(Collected data entries)
^^^^^^^^

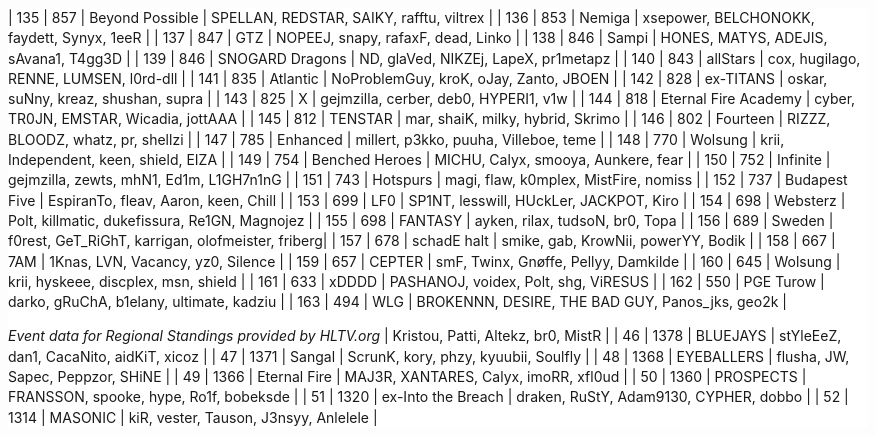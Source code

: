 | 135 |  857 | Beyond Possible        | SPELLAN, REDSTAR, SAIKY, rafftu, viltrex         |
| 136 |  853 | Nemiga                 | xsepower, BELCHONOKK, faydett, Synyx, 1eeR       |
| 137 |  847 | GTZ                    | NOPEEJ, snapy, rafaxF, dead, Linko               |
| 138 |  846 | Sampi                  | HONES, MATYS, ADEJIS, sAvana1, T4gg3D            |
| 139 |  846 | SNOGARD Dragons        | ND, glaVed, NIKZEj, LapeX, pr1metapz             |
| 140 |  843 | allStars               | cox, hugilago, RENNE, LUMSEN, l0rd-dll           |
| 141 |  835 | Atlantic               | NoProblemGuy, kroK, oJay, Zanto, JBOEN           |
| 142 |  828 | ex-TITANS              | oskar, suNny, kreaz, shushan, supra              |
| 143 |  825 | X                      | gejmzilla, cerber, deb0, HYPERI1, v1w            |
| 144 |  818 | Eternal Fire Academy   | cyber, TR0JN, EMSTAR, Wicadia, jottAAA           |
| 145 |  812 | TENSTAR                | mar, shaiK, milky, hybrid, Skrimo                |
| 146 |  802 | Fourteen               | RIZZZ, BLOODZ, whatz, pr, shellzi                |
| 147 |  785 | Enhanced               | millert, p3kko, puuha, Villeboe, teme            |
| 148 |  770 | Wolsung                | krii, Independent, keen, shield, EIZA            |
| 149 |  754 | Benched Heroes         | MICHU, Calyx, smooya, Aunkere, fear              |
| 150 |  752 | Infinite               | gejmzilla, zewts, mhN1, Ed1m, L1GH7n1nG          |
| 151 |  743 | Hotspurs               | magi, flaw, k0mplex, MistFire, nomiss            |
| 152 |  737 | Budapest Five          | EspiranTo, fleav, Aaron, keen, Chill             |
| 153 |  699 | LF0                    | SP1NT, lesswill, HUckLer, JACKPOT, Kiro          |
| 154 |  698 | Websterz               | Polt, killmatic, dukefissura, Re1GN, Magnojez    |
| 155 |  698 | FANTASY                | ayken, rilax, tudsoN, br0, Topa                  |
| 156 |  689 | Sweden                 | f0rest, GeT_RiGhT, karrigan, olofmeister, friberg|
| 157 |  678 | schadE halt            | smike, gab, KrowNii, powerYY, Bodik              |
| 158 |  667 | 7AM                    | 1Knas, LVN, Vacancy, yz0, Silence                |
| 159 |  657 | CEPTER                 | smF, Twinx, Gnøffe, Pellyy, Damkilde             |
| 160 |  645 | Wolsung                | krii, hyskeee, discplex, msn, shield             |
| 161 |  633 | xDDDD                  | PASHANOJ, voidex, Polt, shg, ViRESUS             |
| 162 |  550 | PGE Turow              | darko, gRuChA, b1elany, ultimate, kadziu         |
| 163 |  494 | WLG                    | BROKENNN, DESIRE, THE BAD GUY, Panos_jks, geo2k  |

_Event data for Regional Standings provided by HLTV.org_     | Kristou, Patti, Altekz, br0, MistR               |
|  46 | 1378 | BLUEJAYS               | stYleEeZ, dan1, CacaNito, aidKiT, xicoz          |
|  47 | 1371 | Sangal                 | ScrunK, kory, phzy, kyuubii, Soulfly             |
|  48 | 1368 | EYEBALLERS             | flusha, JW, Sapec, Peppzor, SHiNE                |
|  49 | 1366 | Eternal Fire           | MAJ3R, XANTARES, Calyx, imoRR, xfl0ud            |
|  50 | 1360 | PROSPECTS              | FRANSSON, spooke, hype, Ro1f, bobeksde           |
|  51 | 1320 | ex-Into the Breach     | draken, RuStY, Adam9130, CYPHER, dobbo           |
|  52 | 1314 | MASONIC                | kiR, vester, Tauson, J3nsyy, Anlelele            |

^^^^^^^^

What to work on =
Going through the entries above, tally every line that contains the string "shield", then state only the total.

Completed exercise =
2